**TASK STATEMENT:** Retype, exactly and completely, the listing that comes next, skipping its images.

**AVAILABLE DATA:**

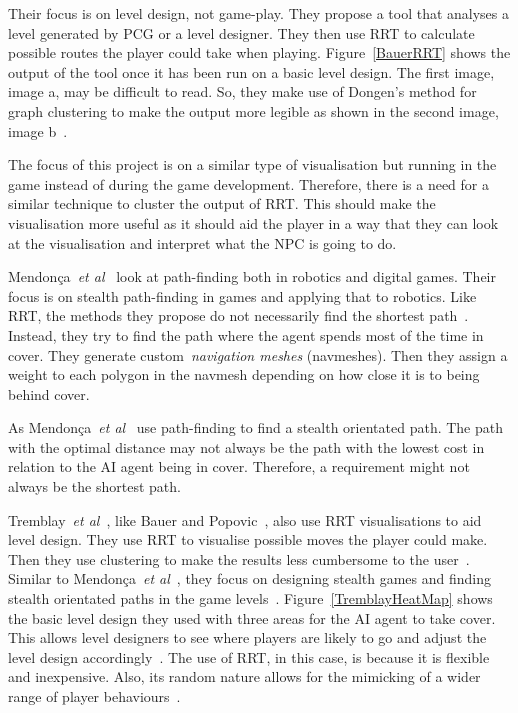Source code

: \documentclass[journal]{IEEEtran}
\begin{document}
	Their focus is on level design, not game-play. They propose a tool that analyses a level generated by PCG or a level designer. They then use RRT to calculate possible routes the player could take when playing.  Figure~\ref{BauerRRT} shows the output of the tool once it has been run on a basic level design.  The first image, image a, may be difficult to read. So, they make use of Dongen's method for graph clustering to make the output more legible as shown in the second image, image b~\cite{bauer2012, Dongen2001}.  
	
	The focus of this project is on a similar type of visualisation but running in the game instead of during the game development. Therefore, there is a need for a similar technique to cluster the output of RRT. This should make the visualisation more useful as it should aid the player in a way that they can look at the visualisation and interpret what the NPC is going to do. 
	
	Mendonça~\textit{et al}~\cite{Mendonça2015} look at path-finding both in robotics and digital games. Their focus is on stealth path-finding in games and applying that to robotics. Like RRT, the methods they propose do not necessarily find the shortest path~\cite{karaman2010, Mendonça2015}. Instead, they try to find the path where the agent spends most of the time in cover. They generate custom~\textit{navigation meshes} (navmeshes). Then they assign a weight to each polygon in the navmesh depending on how close it is to being behind cover. 
	
	As Mendonça~\textit{et al}~\cite{Mendonça2015} use path-finding to find a stealth orientated path. The path with the optimal distance may not always be the path with the lowest cost in relation to the AI agent being in cover. Therefore, a requirement might not always be the shortest path. 
	
	Tremblay~\textit{et al}~\cite{Tremblay2013}, like Bauer and Popovic~\cite{bauer2012}, also use RRT visualisations to aid level design. They use RRT to visualise possible moves the player could make. Then they use clustering to make the results less cumbersome to the user~\cite{Tremblay2013}. Similar to Mendonça~\textit{et al}~\cite{Mendonça2015}, they focus on designing stealth games and finding stealth orientated paths in the game levels~\cite{Tremblay2013}.   Figure~\ref{TremblayHeatMap} shows the basic level design they used with three areas for the AI agent to take cover. This allows level designers to see where players are likely to go and adjust the level design accordingly~\cite{Tremblay2013}.  The use of RRT, in this case, is because it is flexible and inexpensive. Also, its random nature allows for the mimicking of a wider range of player behaviours~\cite{Tremblay2013}. 
	
\end{document}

**RESPONSE BOX:**
Source code

: \documentclass[journal]{IEEEtran}
\begin{document}
	Their focus is on level design, not game-play. They propose a tool that analyses a level generated by PCG or a level designer. They then use RRT to calculate possible routes the player could take when playing.  Figure~\ref{BauerRRT} shows the output of the tool once it has been run on a basic level design.  The first image, image a, may be difficult to read. So, they make use of Dongen's method for graph clustering to make the output more legible as shown in the second image, image b~\cite{bauer2012, Dongen2001}.  
	
	The focus of this project is on a similar type of visualisation but running in the game instead of during the game development. Therefore, there is a need for a similar technique to cluster the output of RRT. This should make the visualisation more useful as it should aid the player in a way that they can look at the visualisation and interpret what the NPC is going to do. 
	
	Mendonça~\textit{et al}~\cite{Mendonça2015} look at path-finding both in robotics and digital games. Their focus is on stealth path-finding in games and applying that to robotics. Like RRT, the methods they propose do not necessarily find the shortest path~\cite{karaman2010, Mendonça2015}. Instead, they try to find the path where the agent spends most of the time in cover. They generate custom~\textit{navigation meshes} (navmeshes). Then they assign a weight to each polygon in the navmesh depending on how close it is to being behind cover. 
	
	As Mendonça~\textit{et al}~\cite{Mendonça2015} use path-finding to find a stealth orientated path. The path with the optimal distance may not always be the path with the lowest cost in relation to the AI agent being in cover. Therefore, a requirement might not always be the shortest path. 
	
	Tremblay~\textit{et al}~\cite{Tremblay2013}, like Bauer and Popovic~\cite{bauer2012}, also use RRT visualisations to aid level design. They use RRT to visualise possible moves the player could make. Then they use clustering to make the results less cumbersome to the user~\cite{Tremblay2013}. Similar to Mendonça~\textit{et al}~\cite{Mendonça2015}, they focus on designing stealth games and finding stealth orientated paths in the game levels~\cite{Tremblay2013}.   Figure~\ref{TremblayHeatMap} shows the basic level design they used with three areas for the AI agent to take cover. This allows level designers to see where players are likely to go and adjust the level design accordingly~\cite{Tremblay2013}.  The use of RRT, in this case, is because it is flexible and inexpensive. Also, its random nature allows for the mimicking of a wider range of player behaviours~\cite{Tremblay2013}. 
	
\end{document}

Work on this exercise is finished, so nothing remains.